## RECORDS PROVIDED

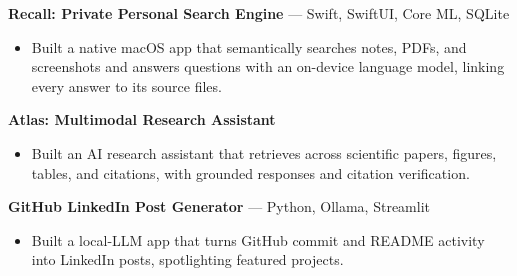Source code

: \documentclass[a4paper,8pt]{extarticle}
\begin{document}
\noindent
\textbf{Recall: Private Personal Search Engine} --- Swift, SwiftUI, Core ML, SQLite

\begin{itemize}
\item Built a native macOS app that semantically searches notes, PDFs, and screenshots and answers questions with an on-device language model, linking every answer to its source files.
\end{itemize}

\noindent
\textbf{Atlas: Multimodal Research Assistant}

\begin{itemize}
\item Built an AI research assistant that retrieves across scientific papers, figures, tables, and citations, with grounded responses and citation verification.
\end{itemize}

\noindent
\textbf{GitHub LinkedIn Post Generator} --- Python, Ollama, Streamlit

\begin{itemize}
\item Built a local-LLM app that turns GitHub commit and README activity into LinkedIn posts, spotlighting featured projects.
\end{itemize}
\end{document}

## WORK REQUEST
Could you print all of the entries above exactly as written, minus the pictures?

## ANSWER
Source code

: \documentclass[a4paper,8pt]{extarticle}
\begin{document}
\noindent
\textbf{Recall: Private Personal Search Engine} --- Swift, SwiftUI, Core ML, SQLite

\begin{itemize}
\item Built a native macOS app that semantically searches notes, PDFs, and screenshots and answers questions with an on-device language model, linking every answer to its source files.
\end{itemize}

\noindent
\textbf{Atlas: Multimodal Research Assistant}

\begin{itemize}
\item Built an AI research assistant that retrieves across scientific papers, figures, tables, and citations, with grounded responses and citation verification.
\end{itemize}

\noindent
\textbf{GitHub LinkedIn Post Generator} --- Python, Ollama, Streamlit

\begin{itemize}
\item Built a local-LLM app that turns GitHub commit and README activity into LinkedIn posts, spotlighting featured projects.
\end{itemize}
\end{document}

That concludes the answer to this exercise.